Since midsummer, the ladder has been under construction in a joint effort between the Bath Water District,

KELT, the Woolwich Fish Commission, and state and federal fisheries agencies.

KELT began counting the alewife run up the Nequasset fish ladder in 2012 to assess the area impact of dwindling numbers of the anadromous fish that is popularly used as lobster bait.

Fish were counted between May 5 and June 9, 2014, by 95 volunteers. During that time, 19,061 fish were visually observed crossing over the dam and 978 bushels, approximately 117,360 fish, were harvested.

From this number, KELT extrapolates that 150,950 fish in total made it up the fish ladder for a total run of 268,310 — almost double last year’s estimated total run.

The escapement percentage — the estimated ratio of fish passed to fish harvested — was 56 percent, well above the Department of Marine Resources target ratio of 17.5 percent for a sustainable harvest.

In 2012, fish were counted between April 13 and June 3, by 73 volunteers. That year 2,766 alewives were visually counted swimming over the Nequasset dam. Additionally, 1,111 bushels, approximately 133,320 fish, were harvested. KELT estimated that a total of 29,916 fish made it up the fish ladder, for a total run of 164,000.

This represents the lowest number of fish that successfully made it over the dam, and the highest number of fish harvested during the three years the count was completed. The escapement was estimated at 18.3 percent.

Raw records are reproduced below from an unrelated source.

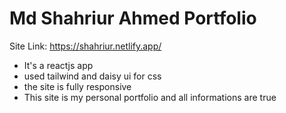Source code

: # Md Shahriur Ahmed Portfolio

Site Link: https://shahriur.netlify.app/

* It's a reactjs app
* used tailwind and daisy ui for css
* the site is fully responsive
* This site is my personal portfolio and all informations are true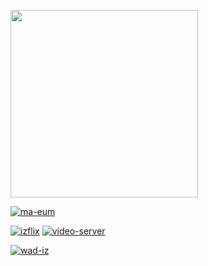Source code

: <a href="https://github.com/delta-kor" rel="external"><img src="https://github.com/user-attachments/assets/f33516f1-29de-4992-b800-3a5b983db4c1" width="300"></a>

<a href="https://github.com/delta-kor/ma-eum" rel="external">![ma-eum](https://github.com/user-attachments/assets/1154dda3-2cd0-486f-8f27-c51228b141e1)</a>

<a href="https://github.com/delta-kor/izflix" rel="external">![izflix](https://github.com/user-attachments/assets/a275db09-abde-4b42-9eff-0290407f739c)</a>
<a href="https://github.com/delta-kor/video-server" rel="external">![video-server](https://github.com/user-attachments/assets/5b7bd465-2aa8-47fb-bf7f-9414af4c8f96)</a>

<a href="https://github.com/delta-kor/wad-iz" rel="external">![wad-iz](https://github.com/user-attachments/assets/734895c8-db23-4a70-80ee-aea84b2b4271)</a>
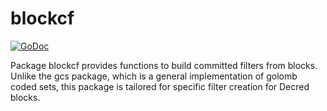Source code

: blockcf
==========

[![GoDoc](https://godoc.org/github.com/hunjixin/hxd2/gcs/blockcf?status.png)](http://godoc.org/github.com/hunjixin/hxd2/gcs/blockcf)

Package blockcf provides functions to build committed filters from blocks.
Unlike the gcs package, which is a general implementation of golomb coded sets,
this package is tailored for specific filter creation for Decred blocks.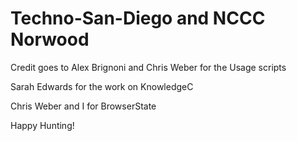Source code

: # Techno-San-Diego and NCCC Norwood

Credit goes to Alex Brignoni and Chris Weber for the Usage scripts

Sarah Edwards for the work on KnowledgeC

Chris Weber and I for BrowserState

Happy Hunting!
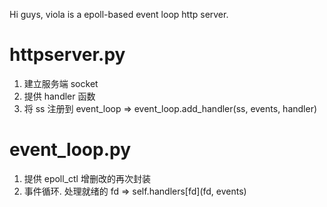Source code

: Hi guys, viola is a epoll-based event loop http server.

# httpserver.py
1. 建立服务端 socket
2. 提供 handler 函数
3. 将 ss 注册到 event_loop  => event_loop.add_handler(ss, events, handler)

# event_loop.py
1. 提供 epoll_ctl 增删改的再次封装
2. 事件循环. 处理就绪的 fd  => self.handlers[fd](fd, events)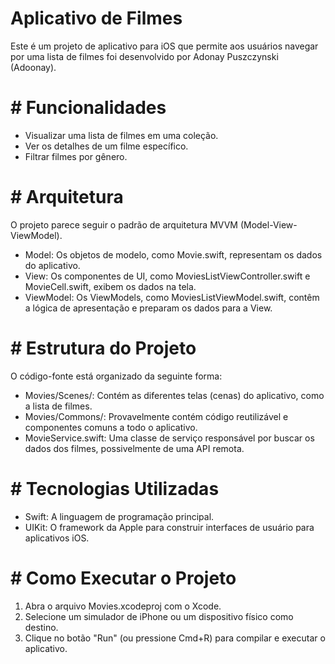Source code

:  # Aplicativo de Filmes
Este é um projeto de aplicativo para iOS  que permite aos usuários navegar por uma lista de filmes foi desenvolvido por 
Adonay Puszczynski (Adoonay).

# # Funcionalidades
   - Visualizar uma lista de filmes em uma coleção.
   - Ver os detalhes de um filme específico.
   - Filtrar filmes por gênero.

# # Arquitetura
  O projeto parece seguir o padrão de arquitetura MVVM (Model-View-ViewModel).
   - Model: Os objetos de modelo, como Movie.swift, representam os dados do aplicativo.
   - View: Os componentes de UI, como MoviesListViewController.swift e MovieCell.swift, exibem os dados na tela.
   - ViewModel: Os ViewModels, como MoviesListViewModel.swift, contêm a lógica de apresentação e preparam os dados para a View.

# # Estrutura do Projeto
  O código-fonte está organizado da seguinte forma:
   - Movies/Scenes/: Contém as diferentes telas (cenas) do aplicativo, como a lista de filmes.
   - Movies/Commons/: Provavelmente contém código reutilizável e componentes comuns a todo o aplicativo.
   - MovieService.swift: Uma classe de serviço responsável por buscar os dados dos filmes, possivelmente de uma API remota.

# # Tecnologias Utilizadas
   - Swift: A linguagem de programação principal.
   - UIKit: O framework da Apple para construir interfaces de usuário para aplicativos iOS.

# # Como Executar o Projeto
   1. Abra o arquivo Movies.xcodeproj com o Xcode.
   2. Selecione um simulador de iPhone ou um dispositivo físico como destino.
   3. Clique no botão "Run" (ou pressione Cmd+R) para compilar e executar o aplicativo.
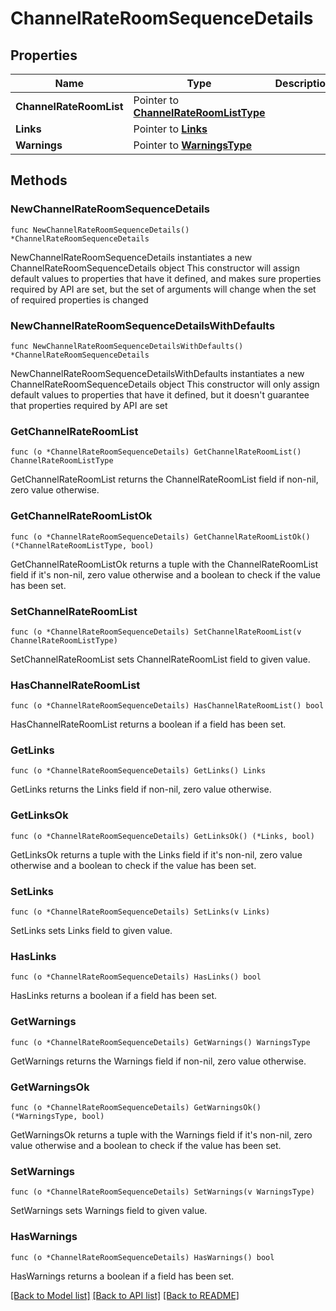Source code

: # ChannelRateRoomSequenceDetails

## Properties

Name | Type | Description | Notes
------------ | ------------- | ------------- | -------------
**ChannelRateRoomList** | Pointer to [**ChannelRateRoomListType**](ChannelRateRoomListType.md) |  | [optional] 
**Links** | Pointer to [**Links**](Links.md) |  | [optional] 
**Warnings** | Pointer to [**WarningsType**](WarningsType.md) |  | [optional] 

## Methods

### NewChannelRateRoomSequenceDetails

`func NewChannelRateRoomSequenceDetails() *ChannelRateRoomSequenceDetails`

NewChannelRateRoomSequenceDetails instantiates a new ChannelRateRoomSequenceDetails object
This constructor will assign default values to properties that have it defined,
and makes sure properties required by API are set, but the set of arguments
will change when the set of required properties is changed

### NewChannelRateRoomSequenceDetailsWithDefaults

`func NewChannelRateRoomSequenceDetailsWithDefaults() *ChannelRateRoomSequenceDetails`

NewChannelRateRoomSequenceDetailsWithDefaults instantiates a new ChannelRateRoomSequenceDetails object
This constructor will only assign default values to properties that have it defined,
but it doesn't guarantee that properties required by API are set

### GetChannelRateRoomList

`func (o *ChannelRateRoomSequenceDetails) GetChannelRateRoomList() ChannelRateRoomListType`

GetChannelRateRoomList returns the ChannelRateRoomList field if non-nil, zero value otherwise.

### GetChannelRateRoomListOk

`func (o *ChannelRateRoomSequenceDetails) GetChannelRateRoomListOk() (*ChannelRateRoomListType, bool)`

GetChannelRateRoomListOk returns a tuple with the ChannelRateRoomList field if it's non-nil, zero value otherwise
and a boolean to check if the value has been set.

### SetChannelRateRoomList

`func (o *ChannelRateRoomSequenceDetails) SetChannelRateRoomList(v ChannelRateRoomListType)`

SetChannelRateRoomList sets ChannelRateRoomList field to given value.

### HasChannelRateRoomList

`func (o *ChannelRateRoomSequenceDetails) HasChannelRateRoomList() bool`

HasChannelRateRoomList returns a boolean if a field has been set.

### GetLinks

`func (o *ChannelRateRoomSequenceDetails) GetLinks() Links`

GetLinks returns the Links field if non-nil, zero value otherwise.

### GetLinksOk

`func (o *ChannelRateRoomSequenceDetails) GetLinksOk() (*Links, bool)`

GetLinksOk returns a tuple with the Links field if it's non-nil, zero value otherwise
and a boolean to check if the value has been set.

### SetLinks

`func (o *ChannelRateRoomSequenceDetails) SetLinks(v Links)`

SetLinks sets Links field to given value.

### HasLinks

`func (o *ChannelRateRoomSequenceDetails) HasLinks() bool`

HasLinks returns a boolean if a field has been set.

### GetWarnings

`func (o *ChannelRateRoomSequenceDetails) GetWarnings() WarningsType`

GetWarnings returns the Warnings field if non-nil, zero value otherwise.

### GetWarningsOk

`func (o *ChannelRateRoomSequenceDetails) GetWarningsOk() (*WarningsType, bool)`

GetWarningsOk returns a tuple with the Warnings field if it's non-nil, zero value otherwise
and a boolean to check if the value has been set.

### SetWarnings

`func (o *ChannelRateRoomSequenceDetails) SetWarnings(v WarningsType)`

SetWarnings sets Warnings field to given value.

### HasWarnings

`func (o *ChannelRateRoomSequenceDetails) HasWarnings() bool`

HasWarnings returns a boolean if a field has been set.


[[Back to Model list]](../README.md#documentation-for-models) [[Back to API list]](../README.md#documentation-for-api-endpoints) [[Back to README]](../README.md)


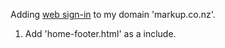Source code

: 
Adding [web sign-in](http://indiewebcamp.com/How_to_set_up_web_sign-in_on_your_own_domain)
to my domain 'markup.co.nz'.

1. Add 'home-footer.html' as a include. 
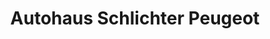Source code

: ---
title: "Autohaus Schlichter Peugeot"
url: /prien-am-chiemsee/autohaus-schlichter-peugeot/
shop: Autohaus
---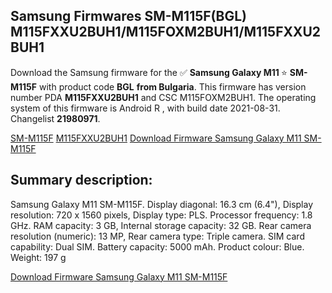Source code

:<h2>Samsung Firmwares SM-M115F(BGL) M115FXXU2BUH1/M115FOXM2BUH1/M115FXXU2BUH1</h2>
Download the Samsung firmware for the ✅ <strong>Samsung Galaxy M11 </strong> ⭐ <strong>SM-M115F</strong> with product code <strong>BGL</strong> <strong> from Bulgaria</strong>. This firmware has version number PDA <strong>M115FXXU2BUH1</strong> and CSC M115FOXM2BUH1. The operating system of this firmware is Android R , with build date 2021-08-31. Changelist <strong>21980971</strong>.


[SM-M115F](https://samfirm.shop/samsung/model/SM-M115F)
[M115FXXU2BUH1](https://samfirm.shop/samsung/pda/M115FXXU2BUH1)
[Download Firmware Samsung Galaxy M11 SM-M115F](https://samfirm.shop/samsung/firmware/451240)
<h2>Summary description:</h2>
<p>Samsung Galaxy M11 SM-M115F. Display diagonal: 16.3 cm (6.4"), Display resolution: 720 x 1560 pixels, Display type: PLS. Processor frequency: 1.8 GHz. RAM capacity: 3 GB, Internal storage capacity: 32 GB. Rear camera resolution (numeric): 13 MP, Rear camera type: Triple camera. SIM card capability: Dual SIM. Battery capacity: 5000 mAh. Product colour: Blue. Weight: 197 g</p>


[Download Firmware Samsung Galaxy M11 SM-M115F](https://samfirm.shop/samsung/firmware/451240)

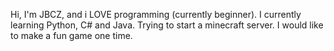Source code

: Hi, I'm JBCZ, and i LOVE programming (currently beginner). I currently learning Python, C# and Java. Trying to start a minecraft server. I would like to make a fun game one time.
<!---
JBCZ123/JBCZ123 is a ✨ special ✨ repository because its `README.md` (this file) appears on your GitHub profile.
You can click the Preview link to take a look at your changes.
--->
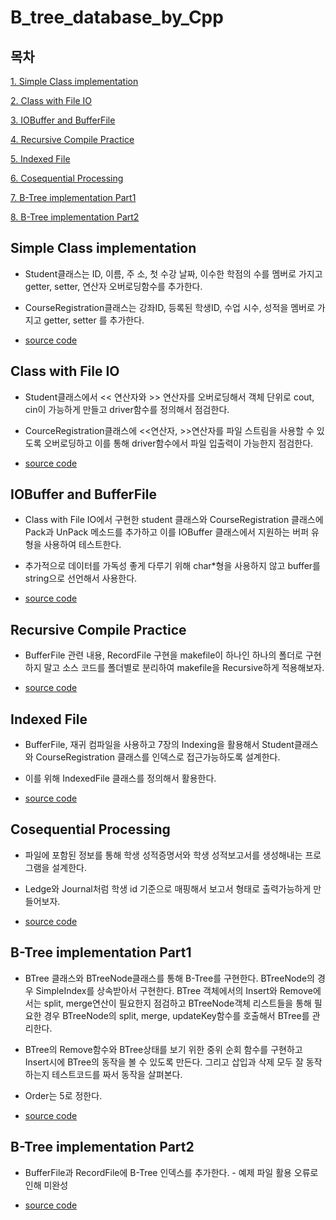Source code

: # B_tree_database_by_Cpp

## 목차
[1. Simple Class implementation](#simple-class-implementation)

[2. Class with File IO](#class-with-file-io)

[3. IOBuffer and BufferFile](#iobuffer-and-bufferfile)

[4. Recursive Compile Practice](#recursive-compile-practice)

[5. Indexed File](#indexed-file)

[6. Cosequential Processing](#cosequential-processing)

[7. B-Tree implementation Part1](#b-tree-implementation-part1)

[8. B-Tree implementation Part2](#b-tree-implementation-part2)

## Simple Class implementation

- Student클래스는 ID, 이름, 주 소, 첫 수강 날짜, 이수한 학점의 수를 멤버로 가지고 getter, setter, 
연산자 오버로딩함수를 추가한다. 

- CourseRegistration클래스는 강좌ID, 등록된 학생ID, 수업 시수, 성적을 멤버로 가지고 getter, setter
를 추가한다. 

- [source code](https://github.com/datalab-pnu/fs24hw1-sinsehwan)

## Class with File IO

- Student클래스에서 << 연산자와 >> 연산자를 오버로딩해서 객체 단위로 cout, cin이 가능하게 만들고 driver함수를 정의해서 점검한다. 

- CourceRegistration클래스에 <<연산자, >>연산자를 파일 스트림을 사용할 수 있도록 오버로딩하고 이를 통해 driver함수에서 파일 입출력이 가능한지 점검한다.

- [source code](https://github.com/datalab-pnu/fs24hw2-sinsehwan)

## IOBuffer and BufferFile

- Class with File IO에서 구현한 student 클래스와 CourseRegistration 클래스에 Pack과 UnPack 메소드를 추가하고 이를 IOBuffer 클래스에서 지원하는 버퍼 유형을 사용하여 테스트한다. 

- 추가적으로 데이터를 가독성 좋게 다루기 위해 char*형을 사용하지 않고 buffer를 string으로 선언해서 사용한다. 

- [source code](https://github.com/datalab-pnu/fs24hw4-sinsehwan)

## Recursive Compile Practice

- BufferFile 관련 내용, RecordFile 구현을 makefile이 하나인 하나의 폴더로 구현하지 말고 소스 코드를 폴더별로 분리하여 makefile을 Recursive하게 적용해보자. 

- [source code](https://github.com/datalab-pnu/fs24hw5-sinsehwan)

## Indexed File

- BufferFile, 재귀 컴파일을 사용하고 7장의 Indexing을 활용해서 Student클래스와 CourseRegistration 클래스를 인덱스로 접근가능하도록 설계한다.

- 이를 위해 IndexedFile 클래스를 정의해서 활용한다.

- [source code](https://github.com/datalab-pnu/fs24hw6-sinsehwan)

## Cosequential Processing

- 파일에 포함된 정보를 통해 학생 성적증명서와 학생 성적보고서를 생성해내는 프로그램을 설계한다.

- Ledge와 Journal처럼 학생 id 기준으로 매핑해서 보고서 형태로 출력가능하게 만들어보자. 

- [source code](https://github.com/datalab-pnu/fs24hw7-sinsehwan)

## B-Tree implementation Part1

- BTree 클래스와 BTreeNode클래스를 통해 B-Tree를 구현한다. BTreeNode의 경우 SimpleIndex를 상속받아서 구현한다. BTree 객체에서의 Insert와 Remove에서는 split, merge연산이 필요한지 점검하고 BTreeNode객체 리스트들을 통해 필요한 경우 BTreeNode의 split, merge, updateKey함수를 호출해서 BTree를 관리한다. 

-  BTree의 Remove함수와 BTree상태를 보기 위한 중위 순회 함수를 구현하고 Insert시에 BTree의 동작을 볼 수 있도록 만든다. 그리고 삽입과 삭제 모두 잘 동작하는지 테스트코드를 짜서 동작을 살펴본다. 
- Order는 5로 정한다.

- [source code](https://github.com/datalab-pnu/fs24hw8-sinsehwan)

## B-Tree implementation Part2

- BufferFile과 RecordFile에 B-Tree 인덱스를 추가한다. - 예제 파일 활용 오류로 인해 미완성

- [source code](https://github.com/datalab-pnu/fs24hw9-sinsehwan)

In 2013, between April 29 and June 9, 67 volunteers visually counted 5,572 fish over the dam and 717 bushels — approximately 86,100 fish — were harvested with a 32 percent rate of escapement. It was estimated that 40,841 fish made it up the fish ladder, but the total run represented a decrease from the previous year, at 137,000.

Next year during the run, the fish should have an easier passage as work on the fishway is nearly complete.

Atlantic Mechanical Inc., of Woolwich, was contracted to rebuild the 57-year-old, deteriorating fishway. Construction is estimated to cost approximately $132,000, said Trevor Hunt, superintendent of the Bath Water District, in a July interview with The Times Record.

The design of the fish ladder had been modified based on recommendations from the Maine Department of Inland Fisheries and Wildlife and engineers, and will be part Denil-style ladder and part pool and weir system.

The ladder is also being extended by one pool, slightly reducing the incline, and the passageway from the top of the ladder over the dam is being broadened.

Nequasset is one of fewer than 20 municipally managed harvest sites in Maine, according to a news release from KELT, and is considered one of the top alewife runs in the state.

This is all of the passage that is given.